One may question retrospectively that a discretionary motion to sever would have been
successful, but such a question does not require a finding and we do not find that defense
counsel’s failure to bring such a motion was a clear mistake. Therefore, defendant has not
established that his trial counsel’s failure to move to sever the charges was objectively
unreasonable.
Next, defendant contends that his trial counsel was ineffective for failing to challenge for
cause a juror who was ultimately impaneled. Counsel’s performance during jury selection is
generally presumed to be a matter of trial strategy, and cannot constitute ineffective assistance
unless it results in an obviously unfair trial. Miller v Webb, 385 F3d 666, 672-673 (CA 6, 2004).
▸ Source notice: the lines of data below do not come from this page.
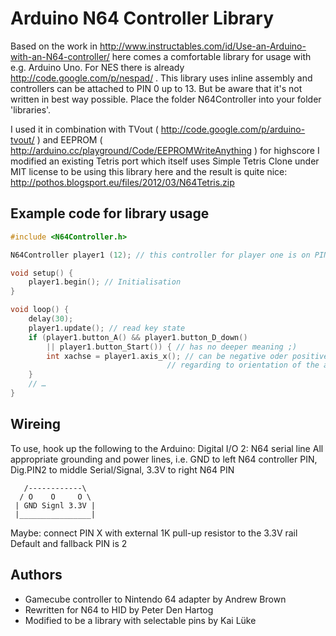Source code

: # Arduino N64 Controller Library

Based on the work in http://www.instructables.com/id/Use-an-Arduino-with-an-N64-controller/ here comes a comfortable library for usage with e.g. Arduino Uno. For NES there is already http://code.google.com/p/nespad/ . This library uses inline assembly and controllers can be attached to PIN 0 up to 13. But be aware that it's not written in best way possible. Place the folder N64Controller into your folder 'libraries'.

I used it in combination with TVout ( http://code.google.com/p/arduino-tvout/ ) and EEPROM ( http://arduino.cc/playground/Code/EEPROMWriteAnything ) for highscore I modified an existing Tetris port which itself uses Simple Tetris Clone under MIT license to be using this library here and the result is quite nice: http://pothos.blogsport.eu/files/2012/03/N64Tetris.zip


## Example code for library usage

```cpp
#include <N64Controller.h>

N64Controller player1 (12); // this controller for player one is on PIN 12

void setup() {
    player1.begin(); // Initialisation
}

void loop() {
    delay(30);
    player1.update(); // read key state
    if (player1.button_A() && player1.button_D_down()
        || player1.button_Start()) { // has no deeper meaning ;)
        int xachse = player1.axis_x(); // can be negative oder positive
                                   // regarding to orientation of the analog stick
    }
    // …
}
```

## Wireing

To use, hook up the following to the Arduino:
Digital I/O 2: N64 serial line
All appropriate grounding and power lines, i.e.
GND to left N64 controller PIN, Dig.PIN2 to middle Serial/Signal,
3.3V to right N64 PIN

```
   /------------\
  / O    O     O \
 | GND Signl 3.3V |
 |________________|
```

Maybe: connect PIN X with external 1K pull-up resistor to the 3.3V rail
Default and fallback PIN is 2

## Authors

* Gamecube controller to Nintendo 64 adapter
 by Andrew Brown
* Rewritten for N64 to HID by Peter Den Hartog
* Modified to be a library with selectable pins by Kai Lüke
Here, defense counsel successfully challenged two prospective jurors for cause and exercised
peremptory challenges to exclude another four jurors. With respect to the impaneled juror,
defendant cites as his basis for the claim of ineffective assistance of counsel, counsel’s failure to
challenge for cause the juror who during voir dire agreed with another prospective juror’s
statement that, “a child would be truthful” when giving testimony.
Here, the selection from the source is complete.